Artificial Neural Network Sampling

Introduction

Artificial Neural Network (ANN) sampling is a free energy sampling method which uses ANNs to generate an on-the-fly adaptive bias capable of rapidly resolving free energy landscapes. It is a recent method proposed by Sidky & Whitmer [21] which is demonstrated to be robust to user inputs and requires a minimal number of parameters. It is quite simple to use as described below.

Like Basis Function Sampling, the algorithm proceeds in sweeps. Statistics are collected over a user specified interval, which is a very flexible choice. At the end of each sweep an ANN is fit to the statistics to determine the optimal bias which is then applied in the subsequent sweep. This proceeds until the free energy landscape has converged.

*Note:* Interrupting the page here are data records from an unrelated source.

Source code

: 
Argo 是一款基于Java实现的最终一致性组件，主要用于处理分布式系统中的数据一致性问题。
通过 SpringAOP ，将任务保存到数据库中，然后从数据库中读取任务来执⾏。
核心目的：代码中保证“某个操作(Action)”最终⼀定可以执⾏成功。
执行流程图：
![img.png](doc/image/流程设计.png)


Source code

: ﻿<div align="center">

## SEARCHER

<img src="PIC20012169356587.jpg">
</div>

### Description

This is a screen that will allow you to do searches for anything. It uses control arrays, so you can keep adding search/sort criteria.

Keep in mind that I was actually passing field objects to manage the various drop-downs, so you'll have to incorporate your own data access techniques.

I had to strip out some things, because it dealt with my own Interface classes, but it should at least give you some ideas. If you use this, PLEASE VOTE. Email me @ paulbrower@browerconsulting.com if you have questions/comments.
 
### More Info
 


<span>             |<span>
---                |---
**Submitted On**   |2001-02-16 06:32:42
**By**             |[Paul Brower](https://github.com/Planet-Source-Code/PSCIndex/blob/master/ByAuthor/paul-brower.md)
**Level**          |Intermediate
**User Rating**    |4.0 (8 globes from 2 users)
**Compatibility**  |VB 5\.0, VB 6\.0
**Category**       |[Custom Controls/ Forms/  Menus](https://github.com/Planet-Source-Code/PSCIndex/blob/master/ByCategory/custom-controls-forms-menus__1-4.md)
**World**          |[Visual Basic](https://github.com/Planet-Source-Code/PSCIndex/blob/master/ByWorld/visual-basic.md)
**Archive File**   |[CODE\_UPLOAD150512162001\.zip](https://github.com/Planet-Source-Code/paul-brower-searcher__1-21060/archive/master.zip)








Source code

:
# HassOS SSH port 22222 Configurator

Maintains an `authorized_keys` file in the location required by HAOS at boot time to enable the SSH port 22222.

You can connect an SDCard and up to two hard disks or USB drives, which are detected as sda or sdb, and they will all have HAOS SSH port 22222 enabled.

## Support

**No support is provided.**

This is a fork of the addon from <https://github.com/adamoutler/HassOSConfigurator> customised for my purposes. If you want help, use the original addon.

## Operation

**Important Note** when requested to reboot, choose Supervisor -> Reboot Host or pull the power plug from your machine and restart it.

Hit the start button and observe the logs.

Detailed information on the method and implementation can be found in the publication [21].

Options & Parameters

ANN sampling is selected by defining "type": "ANN" as the method in the JSON input file. It supports the following options:

topology

Array of integers (length: number of hidden layers). This array defines the architecture of the neural network. ANN sampling is quite robust to the choice of network architecture. Nonetheless, there are very good heuristics that will ensure you have a network that trains quickly and performs well. The key rule is to use a network with a single hidden layer if you are biasing on one CV, and two hidden layers if you are biasing on two or more. Please take a look at the example section for more details on network architectures.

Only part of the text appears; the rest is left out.